● Exercise prompt
Retype the data below exactly; skip every image.

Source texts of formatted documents
•••

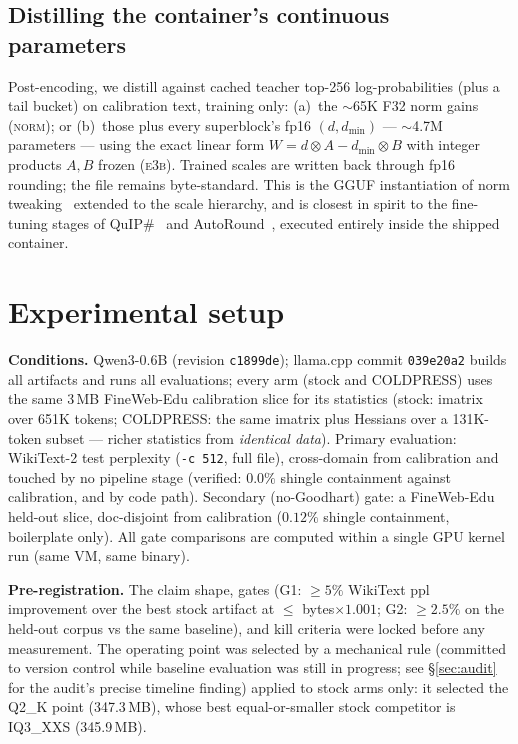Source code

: \documentclass[11pt]{article}
\begin{document}
\subsection{Distilling the container's continuous parameters}
\label{sec:distill}

Post-encoding, we distill against cached teacher top-256 log-probabilities (plus a
tail bucket) on calibration text, training only: (a)~the $\sim$65K F32 norm gains
(\textsc{norm}); or (b)~those plus every superblock's fp16 $(d, d_{\min})$ ---
$\sim$4.7M parameters --- using the exact linear form $W = d \otimes A - d_{\min}
\otimes B$ with integer products $A, B$ frozen (\textsc{e3b}). Trained scales are
written back through fp16 rounding; the file remains byte-standard. This is the GGUF
instantiation of norm tweaking~\cite{normtweaking} extended to the scale hierarchy,
and is closest in spirit to the fine-tuning stages of QuIP\#~\cite{quipsharp} and
AutoRound~\cite{autoround}, executed entirely inside the shipped container.

\section{Experimental setup}
\label{sec:setup}

\textbf{Conditions.} Qwen3-0.6B (revision \texttt{c1899de}); llama.cpp commit
\texttt{039e20a2} builds all artifacts and runs all evaluations; every arm (stock and
COLDPRESS) uses the same 3\,MB FineWeb-Edu calibration slice for its statistics
(stock: imatrix over 651K tokens; COLDPRESS: the same imatrix plus Hessians over a
131K-token subset --- richer statistics from \emph{identical data}). Primary
evaluation: WikiText-2 test perplexity (\texttt{-c 512}, full file), cross-domain
from calibration and touched by no pipeline stage (verified: $0.0\%$ shingle
containment against calibration, and by code path). Secondary (no-Goodhart) gate:
a FineWeb-Edu held-out slice, doc-disjoint from calibration ($0.12\%$ shingle
containment, boilerplate only). All gate comparisons are computed within a single
GPU kernel run (same VM, same binary).

\textbf{Pre-registration.} The claim shape, gates (G1: $\geq5\%$ WikiText ppl
improvement over the best stock artifact at $\leq$ bytes$\times1.001$; G2: $\geq2.5\%$
on the held-out corpus vs the same baseline), and kill criteria were locked before any
measurement. The operating point was selected by a mechanical rule (committed to
version control while baseline evaluation was still in progress; see \S\ref{sec:audit}
for the audit's precise timeline finding) applied to stock arms only: it selected the
Q2\_K point (347.3\,MB), whose best equal-or-smaller stock competitor is IQ3\_XXS
(345.9\,MB).
\end{document}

•••

● Response area
Source code

: \documentclass[11pt]{article}
\begin{document}
\subsection{Distilling the container's continuous parameters}
\label{sec:distill}

Post-encoding, we distill against cached teacher top-256 log-probabilities (plus a
tail bucket) on calibration text, training only: (a)~the $\sim$65K F32 norm gains
(\textsc{norm}); or (b)~those plus every superblock's fp16 $(d, d_{\min})$ ---
$\sim$4.7M parameters --- using the exact linear form $W = d \otimes A - d_{\min}
\otimes B$ with integer products $A, B$ frozen (\textsc{e3b}). Trained scales are
written back through fp16 rounding; the file remains byte-standard. This is the GGUF
instantiation of norm tweaking~\cite{normtweaking} extended to the scale hierarchy,
and is closest in spirit to the fine-tuning stages of QuIP\#~\cite{quipsharp} and
AutoRound~\cite{autoround}, executed entirely inside the shipped container.

\section{Experimental setup}
\label{sec:setup}

\textbf{Conditions.} Qwen3-0.6B (revision \texttt{c1899de}); llama.cpp commit
\texttt{039e20a2} builds all artifacts and runs all evaluations; every arm (stock and
COLDPRESS) uses the same 3\,MB FineWeb-Edu calibration slice for its statistics
(stock: imatrix over 651K tokens; COLDPRESS: the same imatrix plus Hessians over a
131K-token subset --- richer statistics from \emph{identical data}). Primary
evaluation: WikiText-2 test perplexity (\texttt{-c 512}, full file), cross-domain
from calibration and touched by no pipeline stage (verified: $0.0\%$ shingle
containment against calibration, and by code path). Secondary (no-Goodhart) gate:
a FineWeb-Edu held-out slice, doc-disjoint from calibration ($0.12\%$ shingle
containment, boilerplate only). All gate comparisons are computed within a single
GPU kernel run (same VM, same binary).

\textbf{Pre-registration.} The claim shape, gates (G1: $\geq5\%$ WikiText ppl
improvement over the best stock artifact at $\leq$ bytes$\times1.001$; G2: $\geq2.5\%$
on the held-out corpus vs the same baseline), and kill criteria were locked before any
measurement. The operating point was selected by a mechanical rule (committed to
version control while baseline evaluation was still in progress; see \S\ref{sec:audit}
for the audit's precise timeline finding) applied to stock arms only: it selected the
Q2\_K point (347.3\,MB), whose best equal-or-smaller stock competitor is IQ3\_XXS
(345.9\,MB).
\end{document}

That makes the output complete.